The last day of our recent visit to Los Angeles, we purchased tickets for a distillery tour we’d become aware of while researching things to do in the area online. At $40 per ticket it was not inexpensive, and its Yelp reviews, while mostly positive, featured some pretty poor ones as well – however, it looked intriguing, and potentially like a lot of fun, so we took the plunge …
I’m not going to go into excruciating detail of the tour on this review and try to stick to generalities, since a lot of the fun depends on the surprises it has to offer. Instead, I’m going to focus on information that will help you decide if it’s your cup of tea (or booze), and better enable you to enjoy the experience.
First of all, the main thing to know going in is that Lost Spirits Distillery’s niche is to use scientific methods to produce spirits with a well-barrel-aged quality to them in a fraction of the time and inventory it normally takes to barrel age a spirit. They claim to be able to achieve years-worth of barrel-aged flavor in a week or less, using their laboratory’s special techniques.

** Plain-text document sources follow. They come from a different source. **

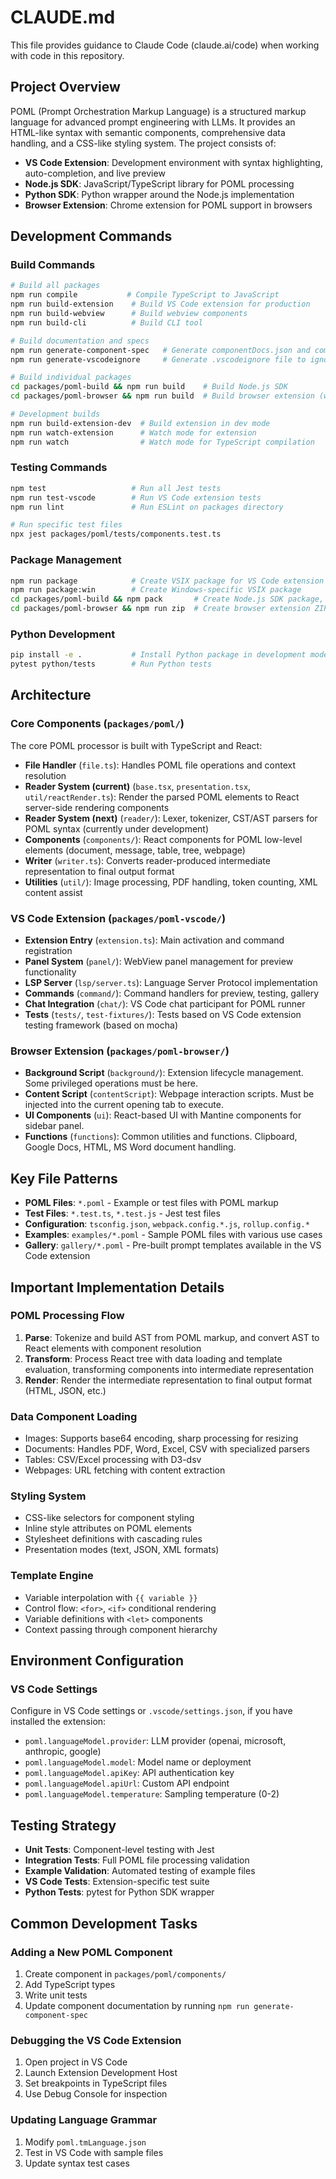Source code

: # CLAUDE.md

This file provides guidance to Claude Code (claude.ai/code) when working with code in this repository.

## Project Overview

POML (Prompt Orchestration Markup Language) is a structured markup language for advanced prompt engineering with LLMs. It provides an HTML-like syntax with semantic components, comprehensive data handling, and a CSS-like styling system. The project consists of:

- **VS Code Extension**: Development environment with syntax highlighting, auto-completion, and live preview
- **Node.js SDK**: JavaScript/TypeScript library for POML processing
- **Python SDK**: Python wrapper around the Node.js implementation
- **Browser Extension**: Chrome extension for POML support in browsers

## Development Commands

### Build Commands

```bash
# Build all packages
npm run compile           # Compile TypeScript to JavaScript
npm run build-extension    # Build VS Code extension for production
npm run build-webview      # Build webview components
npm run build-cli          # Build CLI tool

# Build documentation and specs
npm run generate-component-spec   # Generate componentDocs.json and components.md
npm run generate-vscodeignore     # Generate .vscodeignore file to ignore node_modules except a few packages

# Build individual packages
cd packages/poml-build && npm run build    # Build Node.js SDK
cd packages/poml-browser && npm run build  # Build browser extension (with rollup)

# Development builds
npm run build-extension-dev  # Build extension in dev mode
npm run watch-extension      # Watch mode for extension
npm run watch                # Watch mode for TypeScript compilation
```

### Testing Commands

```bash
npm test                   # Run all Jest tests
npm run test-vscode        # Run VS Code extension tests
npm run lint               # Run ESLint on packages directory

# Run specific test files
npx jest packages/poml/tests/components.test.ts
```

### Package Management

```bash
npm run package            # Create VSIX package for VS Code extension
npm run package:win        # Create Windows-specific VSIX package
cd packages/poml-build && npm pack       # Create Node.js SDK package, first compile TypeScript, then rollup
cd packages/poml-browser && npm run zip  # Create browser extension ZIP
```

### Python Development

```bash
pip install -e .           # Install Python package in development mode
pytest python/tests        # Run Python tests
```

## Architecture

### Core Components (`packages/poml/`)

The core POML processor is built with TypeScript and React:

- **File Handler** (`file.ts`): Handles POML file operations and context resolution
- **Reader System (current)** (`base.tsx`, `presentation.tsx`, `util/reactRender.ts`): Render the parsed POML elements to React server-side rendering components
- **Reader System (next)** (`reader/`): Lexer, tokenizer, CST/AST parsers for POML syntax (currently under development)
- **Components** (`components/`): React components for POML low-level elements (document, message, table, tree, webpage)
- **Writer** (`writer.ts`): Converts reader-produced intermediate representation to final output format
- **Utilities** (`util/`): Image processing, PDF handling, token counting, XML content assist

### VS Code Extension (`packages/poml-vscode/`)

- **Extension Entry** (`extension.ts`): Main activation and command registration
- **Panel System** (`panel/`): WebView panel management for preview functionality
- **LSP Server** (`lsp/server.ts`): Language Server Protocol implementation
- **Commands** (`command/`): Command handlers for preview, testing, gallery
- **Chat Integration** (`chat/`): VS Code chat participant for POML runner
- **Tests** (`tests/`, `test-fixtures/`): Tests based on VS Code extension testing framework (based on mocha)

### Browser Extension (`packages/poml-browser/`)

- **Background Script** (`background/`): Extension lifecycle management. Some privileged operations must be here.
- **Content Script** (`contentScript`): Webpage interaction scripts. Must be injected into the current opening tab to execute.
- **UI Components** (`ui`): React-based UI with Mantine components for sidebar panel.
- **Functions** (`functions`): Common utilities and functions. Clipboard, Google Docs, HTML, MS Word document handling.

## Key File Patterns

- **POML Files**: `*.poml` - Example or test files with POML markup
- **Test Files**: `*.test.ts`, `*.test.js` - Jest test files
- **Configuration**: `tsconfig.json`, `webpack.config.*.js`, `rollup.config.*`
- **Examples**: `examples/*.poml` - Sample POML files with various use cases
- **Gallery**: `gallery/*.poml` - Pre-built prompt templates available in the VS Code extension

## Important Implementation Details

### POML Processing Flow

1. **Parse**: Tokenize and build AST from POML markup, and convert AST to React elements with component resolution
2. **Transform**: Process React tree with data loading and template evaluation, transforming components into intermediate representation
3. **Render**: Render the intermediate representation to final output format (HTML, JSON, etc.)

### Data Component Loading

- Images: Supports base64 encoding, sharp processing for resizing
- Documents: Handles PDF, Word, Excel, CSV with specialized parsers
- Tables: CSV/Excel processing with D3-dsv
- Webpages: URL fetching with content extraction

### Styling System

- CSS-like selectors for component styling
- Inline style attributes on POML elements
- Stylesheet definitions with cascading rules
- Presentation modes (text, JSON, XML formats)

### Template Engine

- Variable interpolation with `{{ variable }}`
- Control flow: `<for>`, `<if>` conditional rendering
- Variable definitions with `<let>` components
- Context passing through component hierarchy

## Environment Configuration

### VS Code Settings

Configure in VS Code settings or `.vscode/settings.json`, if you have installed the extension:

- `poml.languageModel.provider`: LLM provider (openai, microsoft, anthropic, google)
- `poml.languageModel.model`: Model name or deployment
- `poml.languageModel.apiKey`: API authentication key
- `poml.languageModel.apiUrl`: Custom API endpoint
- `poml.languageModel.temperature`: Sampling temperature (0-2)

## Testing Strategy

- **Unit Tests**: Component-level testing with Jest
- **Integration Tests**: Full POML file processing validation
- **Example Validation**: Automated testing of example files
- **VS Code Tests**: Extension-specific test suite
- **Python Tests**: pytest for Python SDK wrapper

## Common Development Tasks

### Adding a New POML Component

1. Create component in `packages/poml/components/`
2. Add TypeScript types
3. Write unit tests
4. Update component documentation by running `npm run generate-component-spec`

### Debugging the VS Code Extension

1. Open project in VS Code
2. Launch Extension Development Host
3. Set breakpoints in TypeScript files
4. Use Debug Console for inspection

### Updating Language Grammar

1. Modify `poml.tmLanguage.json`
2. Test in VS Code with sample files
3. Update syntax test cases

The tour begins in an industrial district location not far from downtown Hollywood. The notes you receive with your ticket instruct you to be there ready to go 20 minutes before your tour start time, and they mean it – there’s check-in, waivers to sign, what have you, and with multiple types of transportation happening during the tour, the staff clearly relies on cracker-jack timing. Many of the handful of negative reviews, I strongly suspect, were written by people who did not appear 20 minutes or so early, as recommended.
For your money, the whimsical tour takes nearly two hours, and you transition through about half a dozen entertaining guides,
A short boat ride …
A bus ride to and from the actual distillery site (roughly 17 minutes away from the starting location) …

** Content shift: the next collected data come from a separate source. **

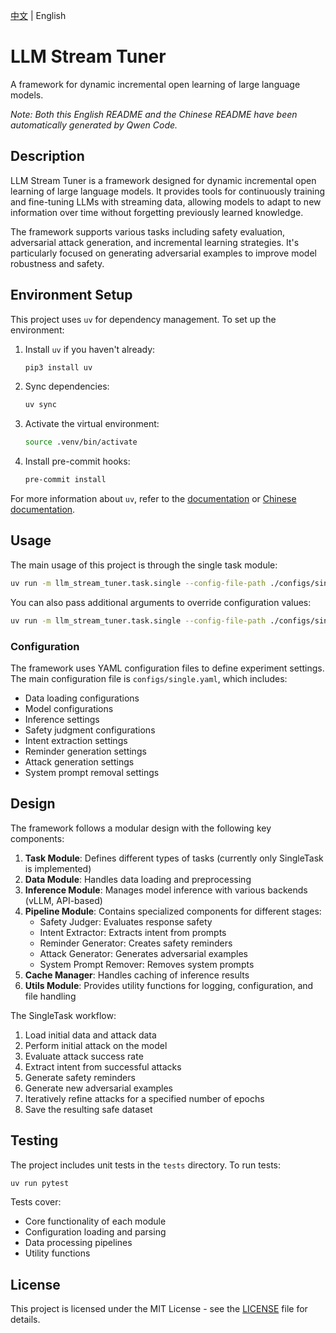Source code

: [中文](README.md) | English

# LLM Stream Tuner

A framework for dynamic incremental open learning of large language models.

*Note: Both this English README and the Chinese README have been automatically generated by Qwen Code.*

## Description

LLM Stream Tuner is a framework designed for dynamic incremental open learning of large language models. It provides tools for continuously training and fine-tuning LLMs with streaming data, allowing models to adapt to new information over time without forgetting previously learned knowledge.

The framework supports various tasks including safety evaluation, adversarial attack generation, and incremental learning strategies. It's particularly focused on generating adversarial examples to improve model robustness and safety.

## Environment Setup

This project uses `uv` for dependency management. To set up the environment:

1. Install `uv` if you haven't already:
   ```bash
   pip3 install uv
   ```

2. Sync dependencies:
   ```bash
   uv sync
   ```

3. Activate the virtual environment:
   ```bash
   source .venv/bin/activate
   ```

4. Install pre-commit hooks:
   ```bash
   pre-commit install
   ```

For more information about `uv`, refer to the [documentation](https://docs.astral.sh/uv/) or [Chinese documentation](https://uv.doczh.com/).

## Usage

The main usage of this project is through the single task module:

```bash
uv run -m llm_stream_tuner.task.single --config-file-path ./configs/single.yaml
```

You can also pass additional arguments to override configuration values:

```bash
uv run -m llm_stream_tuner.task.single --config-file-path ./configs/single.yaml --model_cfgs.model_name_or_path Qwen/Qwen3-8B
```

### Configuration

The framework uses YAML configuration files to define experiment settings. The main configuration file is `configs/single.yaml`, which includes:

- Data loading configurations
- Model configurations
- Inference settings
- Safety judgment configurations
- Intent extraction settings
- Reminder generation settings
- Attack generation settings
- System prompt removal settings

## Design

The framework follows a modular design with the following key components:

1. **Task Module**: Defines different types of tasks (currently only SingleTask is implemented)
2. **Data Module**: Handles data loading and preprocessing
3. **Inference Module**: Manages model inference with various backends (vLLM, API-based)
4. **Pipeline Module**: Contains specialized components for different stages:
   - Safety Judger: Evaluates response safety
   - Intent Extractor: Extracts intent from prompts
   - Reminder Generator: Creates safety reminders
   - Attack Generator: Generates adversarial examples
   - System Prompt Remover: Removes system prompts
5. **Cache Manager**: Handles caching of inference results
6. **Utils Module**: Provides utility functions for logging, configuration, and file handling

The SingleTask workflow:
1. Load initial data and attack data
2. Perform initial attack on the model
3. Evaluate attack success rate
4. Extract intent from successful attacks
5. Generate safety reminders
6. Generate new adversarial examples
7. Iteratively refine attacks for a specified number of epochs
8. Save the resulting safe dataset

## Testing

The project includes unit tests in the `tests` directory. To run tests:

```bash
uv run pytest
```

Tests cover:
- Core functionality of each module
- Configuration loading and parsing
- Data processing pipelines
- Utility functions

## License

This project is licensed under the MIT License - see the [LICENSE](LICENSE) file for details.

A brief tram ride, and, of course, a bit of walking in their assorted, ersatz jungle mazes …
And yes, there’s some liquor-tasting happening while all of this is occurring!
When we were on the Lost Spirits Distillery tour, there were four things to taste – 1 of their 2 whiskeys, 1 brandy, and both of their rums. I enjoyed them all; my wife, not a whiskey fan, nonetheless enjoyed the brandy (had nice citrus notes), and the rums, the latter of which was a Navy-style spirit.
The pours were tastes, not shots – but given that if guests were chummy with the bus guides they could get additional tastes, and most or all of the samples were over 80 proof – the Navy-style rum, the most potent, topping out at over 120 proof – we felt the amount we were served, while not super-generous, was reasonable. Your dollar is really going towards the entertainment, staff, and ambiance.
There is a gift shop near the end of the tour, but one thing to be aware of: California regulations are such that the distillery could not ship bottles of its product out of state – so if like us, you were visiting from Washington and didn’t have space in your luggage, you will not be able to get any of the delicious liquors home. Lost Spirits Distillery does not yet have much of a distribution system set up, other than shipping its products itself, and there is an additional caveat: Their brandy is ONLY available at the distillery location itself.
Those are the nuts and bolts … as for the tour itself, it made for a genuinely fun, entertaining, and eccentric experience — words can scarcely do some of the zaniness justice, but suffice it to say that our afternoon included chatty public restrooms and what is probably a contender for world’s shortest and most colorful tram ride.
Lost Spirits Distillery apparently won a recent “Best Distillery Tour of the Year” award … and at least for our part, we agreed afterwards that it had certainly been the best distillery tour we had ever been on – an oh-so-not-serious, escapist lark everyone but a complete sourpuss should try at least once!